WHAT YOU WILL DO:
Extract the final stretch of the data: the line that contains "## [1.0.1] - 2017-10-13" and every line after it, unaltered, and no other lines.

RECORDS FOR THIS TASK:

--- --- ---

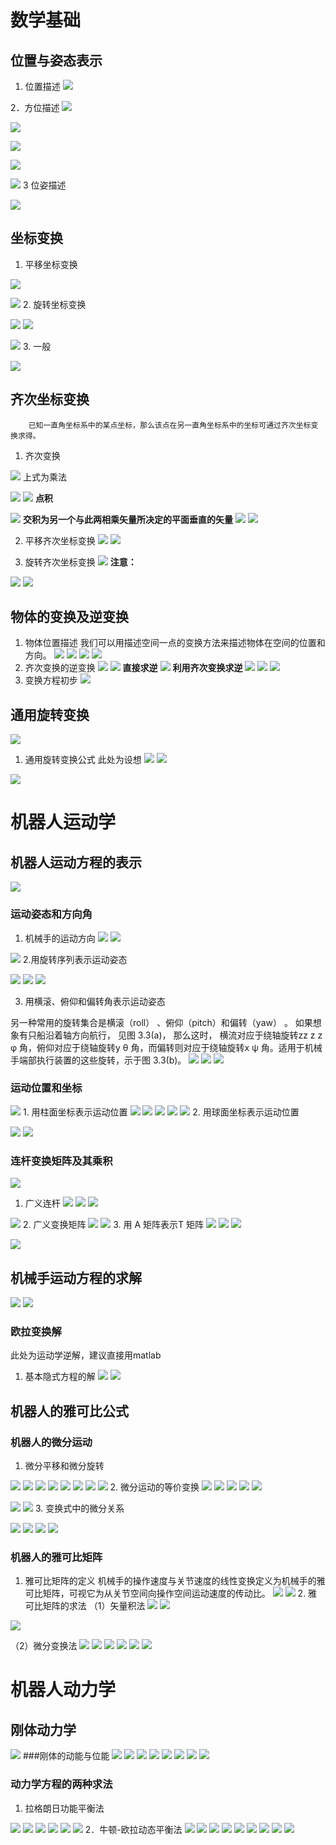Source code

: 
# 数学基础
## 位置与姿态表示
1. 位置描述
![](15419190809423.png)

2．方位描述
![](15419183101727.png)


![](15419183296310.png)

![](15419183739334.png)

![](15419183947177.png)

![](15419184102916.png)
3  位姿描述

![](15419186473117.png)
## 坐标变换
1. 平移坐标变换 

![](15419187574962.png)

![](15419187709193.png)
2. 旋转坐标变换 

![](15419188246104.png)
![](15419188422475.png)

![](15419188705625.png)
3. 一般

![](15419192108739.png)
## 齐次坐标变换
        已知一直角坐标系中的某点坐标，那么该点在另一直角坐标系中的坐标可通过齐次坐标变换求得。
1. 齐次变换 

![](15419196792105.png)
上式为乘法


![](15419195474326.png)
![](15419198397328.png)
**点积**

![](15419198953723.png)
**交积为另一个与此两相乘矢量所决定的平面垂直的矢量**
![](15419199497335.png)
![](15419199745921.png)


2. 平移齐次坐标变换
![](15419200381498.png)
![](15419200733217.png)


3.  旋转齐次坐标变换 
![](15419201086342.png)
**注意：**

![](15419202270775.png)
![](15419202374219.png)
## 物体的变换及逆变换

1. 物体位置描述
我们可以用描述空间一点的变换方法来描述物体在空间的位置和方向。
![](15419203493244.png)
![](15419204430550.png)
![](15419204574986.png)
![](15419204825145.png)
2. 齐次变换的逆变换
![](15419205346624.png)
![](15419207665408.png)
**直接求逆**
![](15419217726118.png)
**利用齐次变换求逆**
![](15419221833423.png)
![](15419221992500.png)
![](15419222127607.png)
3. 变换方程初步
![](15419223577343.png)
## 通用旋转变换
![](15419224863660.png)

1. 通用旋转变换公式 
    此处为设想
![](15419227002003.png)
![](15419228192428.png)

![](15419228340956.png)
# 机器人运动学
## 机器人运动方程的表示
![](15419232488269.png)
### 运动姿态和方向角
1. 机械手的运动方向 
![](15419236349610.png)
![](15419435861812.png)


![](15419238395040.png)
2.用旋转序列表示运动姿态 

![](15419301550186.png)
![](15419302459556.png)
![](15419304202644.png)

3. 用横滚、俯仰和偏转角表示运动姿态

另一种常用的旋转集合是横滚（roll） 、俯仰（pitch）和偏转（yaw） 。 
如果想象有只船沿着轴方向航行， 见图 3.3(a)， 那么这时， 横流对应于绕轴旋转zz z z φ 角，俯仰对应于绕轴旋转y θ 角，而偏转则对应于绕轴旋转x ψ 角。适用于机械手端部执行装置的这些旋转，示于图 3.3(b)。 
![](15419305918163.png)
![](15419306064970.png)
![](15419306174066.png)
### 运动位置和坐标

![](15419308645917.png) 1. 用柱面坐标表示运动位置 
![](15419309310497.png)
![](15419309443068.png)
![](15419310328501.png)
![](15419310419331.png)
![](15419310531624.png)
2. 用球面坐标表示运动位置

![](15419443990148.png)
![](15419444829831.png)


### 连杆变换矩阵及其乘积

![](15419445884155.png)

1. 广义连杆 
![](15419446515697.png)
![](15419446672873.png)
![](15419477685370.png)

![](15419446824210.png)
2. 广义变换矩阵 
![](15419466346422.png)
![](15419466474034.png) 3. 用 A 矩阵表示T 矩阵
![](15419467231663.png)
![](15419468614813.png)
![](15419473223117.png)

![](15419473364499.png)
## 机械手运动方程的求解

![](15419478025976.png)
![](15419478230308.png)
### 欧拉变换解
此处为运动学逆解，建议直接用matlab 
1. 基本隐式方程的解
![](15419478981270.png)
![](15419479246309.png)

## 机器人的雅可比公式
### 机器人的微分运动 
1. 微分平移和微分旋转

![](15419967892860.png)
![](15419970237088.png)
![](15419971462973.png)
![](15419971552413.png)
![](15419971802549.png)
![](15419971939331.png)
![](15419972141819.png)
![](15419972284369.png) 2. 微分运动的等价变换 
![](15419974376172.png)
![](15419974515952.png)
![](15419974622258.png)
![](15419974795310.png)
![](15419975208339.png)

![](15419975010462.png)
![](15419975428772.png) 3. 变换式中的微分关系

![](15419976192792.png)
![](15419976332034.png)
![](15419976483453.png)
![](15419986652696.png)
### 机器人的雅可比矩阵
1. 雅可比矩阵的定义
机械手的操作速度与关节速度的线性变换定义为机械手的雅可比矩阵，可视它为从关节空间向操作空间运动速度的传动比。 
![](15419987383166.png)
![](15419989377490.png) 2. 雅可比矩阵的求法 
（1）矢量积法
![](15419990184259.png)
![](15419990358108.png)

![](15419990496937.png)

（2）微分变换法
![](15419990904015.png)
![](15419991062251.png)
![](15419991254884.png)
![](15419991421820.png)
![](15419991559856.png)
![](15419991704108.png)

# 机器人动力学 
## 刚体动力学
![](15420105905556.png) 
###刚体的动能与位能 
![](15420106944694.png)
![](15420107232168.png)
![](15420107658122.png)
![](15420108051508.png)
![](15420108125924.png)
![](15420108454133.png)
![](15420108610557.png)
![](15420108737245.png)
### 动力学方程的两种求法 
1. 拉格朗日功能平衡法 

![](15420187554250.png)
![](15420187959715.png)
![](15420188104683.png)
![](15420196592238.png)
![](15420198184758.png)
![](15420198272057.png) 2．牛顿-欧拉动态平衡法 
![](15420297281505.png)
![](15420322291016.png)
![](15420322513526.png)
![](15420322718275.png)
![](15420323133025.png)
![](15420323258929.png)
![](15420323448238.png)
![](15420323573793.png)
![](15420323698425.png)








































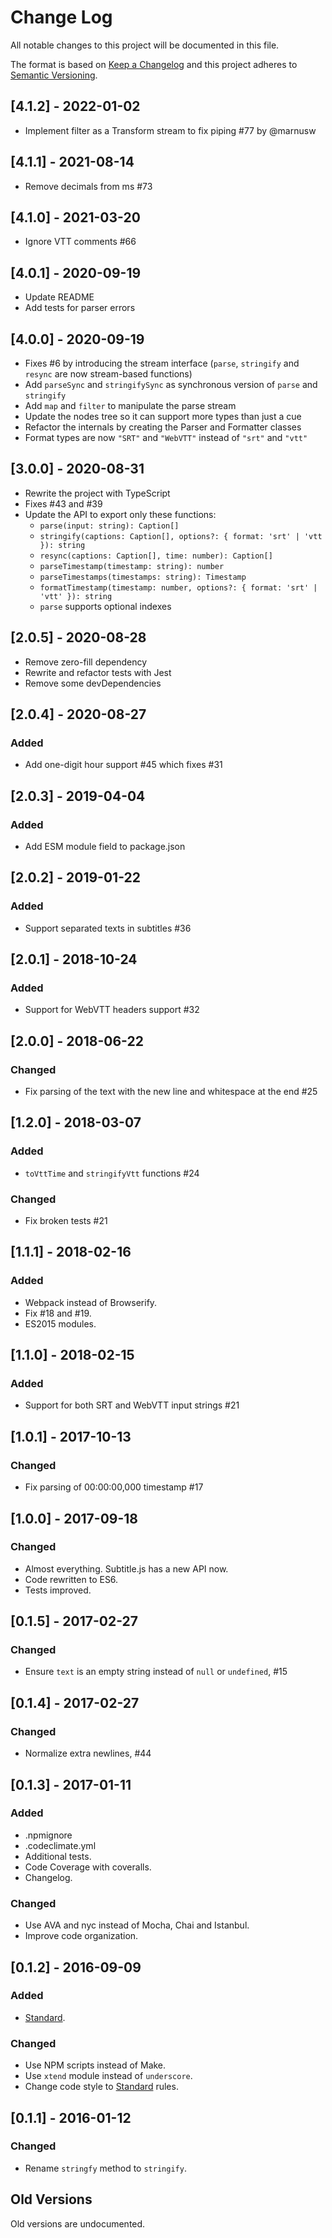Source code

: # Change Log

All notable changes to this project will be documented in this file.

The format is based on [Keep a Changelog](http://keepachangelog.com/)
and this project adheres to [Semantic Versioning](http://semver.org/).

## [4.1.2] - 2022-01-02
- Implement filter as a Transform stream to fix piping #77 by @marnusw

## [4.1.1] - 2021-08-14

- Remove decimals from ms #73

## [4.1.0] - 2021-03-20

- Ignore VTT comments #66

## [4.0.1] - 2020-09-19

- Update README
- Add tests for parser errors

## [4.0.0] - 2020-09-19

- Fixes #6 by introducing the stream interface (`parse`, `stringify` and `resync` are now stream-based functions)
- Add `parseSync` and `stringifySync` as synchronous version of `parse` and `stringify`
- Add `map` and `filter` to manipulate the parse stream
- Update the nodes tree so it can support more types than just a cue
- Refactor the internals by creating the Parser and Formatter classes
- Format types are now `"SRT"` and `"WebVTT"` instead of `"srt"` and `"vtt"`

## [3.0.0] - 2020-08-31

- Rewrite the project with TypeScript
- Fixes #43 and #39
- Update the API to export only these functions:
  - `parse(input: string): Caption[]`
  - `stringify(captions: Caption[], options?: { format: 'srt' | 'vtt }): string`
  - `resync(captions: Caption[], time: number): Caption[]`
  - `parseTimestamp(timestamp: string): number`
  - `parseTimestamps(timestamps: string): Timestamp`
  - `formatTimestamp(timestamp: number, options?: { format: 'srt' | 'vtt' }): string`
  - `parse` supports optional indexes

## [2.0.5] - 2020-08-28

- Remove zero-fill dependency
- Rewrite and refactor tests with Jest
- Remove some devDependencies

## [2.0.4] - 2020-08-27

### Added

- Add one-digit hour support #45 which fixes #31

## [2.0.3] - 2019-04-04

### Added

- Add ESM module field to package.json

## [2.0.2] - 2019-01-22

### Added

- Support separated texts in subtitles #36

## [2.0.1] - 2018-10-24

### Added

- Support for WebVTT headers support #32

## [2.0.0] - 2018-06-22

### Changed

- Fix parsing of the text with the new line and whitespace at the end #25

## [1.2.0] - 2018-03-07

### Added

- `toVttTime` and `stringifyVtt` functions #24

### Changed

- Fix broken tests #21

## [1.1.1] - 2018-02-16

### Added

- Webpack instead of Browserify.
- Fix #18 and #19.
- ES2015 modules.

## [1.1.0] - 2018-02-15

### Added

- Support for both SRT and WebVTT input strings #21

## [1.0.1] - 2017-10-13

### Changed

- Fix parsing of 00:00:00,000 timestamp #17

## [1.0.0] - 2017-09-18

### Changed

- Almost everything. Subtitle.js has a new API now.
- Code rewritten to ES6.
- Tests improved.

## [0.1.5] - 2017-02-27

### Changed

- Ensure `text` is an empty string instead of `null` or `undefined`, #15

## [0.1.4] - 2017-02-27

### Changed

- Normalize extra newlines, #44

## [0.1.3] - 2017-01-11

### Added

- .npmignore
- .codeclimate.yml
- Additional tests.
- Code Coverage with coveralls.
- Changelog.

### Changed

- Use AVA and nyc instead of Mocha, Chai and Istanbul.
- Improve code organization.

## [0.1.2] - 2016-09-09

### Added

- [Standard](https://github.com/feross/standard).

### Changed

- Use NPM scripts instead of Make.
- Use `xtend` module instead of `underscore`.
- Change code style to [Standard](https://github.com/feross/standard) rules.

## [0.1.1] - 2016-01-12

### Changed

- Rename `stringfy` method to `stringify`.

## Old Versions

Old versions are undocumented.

--- --- ---

SOLUTION TO THE EXERCISE:
## [1.0.1] - 2017-10-13

### Changed

- Fix parsing of 00:00:00,000 timestamp #17

## [1.0.0] - 2017-09-18

### Changed

- Almost everything. Subtitle.js has a new API now.
- Code rewritten to ES6.
- Tests improved.

## [0.1.5] - 2017-02-27

### Changed

- Ensure `text` is an empty string instead of `null` or `undefined`, #15

## [0.1.4] - 2017-02-27

### Changed

- Normalize extra newlines, #44

## [0.1.3] - 2017-01-11

### Added

- .npmignore
- .codeclimate.yml
- Additional tests.
- Code Coverage with coveralls.
- Changelog.

### Changed

- Use AVA and nyc instead of Mocha, Chai and Istanbul.
- Improve code organization.

## [0.1.2] - 2016-09-09

### Added

- [Standard](https://github.com/feross/standard).

### Changed

- Use NPM scripts instead of Make.
- Use `xtend` module instead of `underscore`.
- Change code style to [Standard](https://github.com/feross/standard) rules.

## [0.1.1] - 2016-01-12

### Changed

- Rename `stringfy` method to `stringify`.

## Old Versions

Old versions are undocumented.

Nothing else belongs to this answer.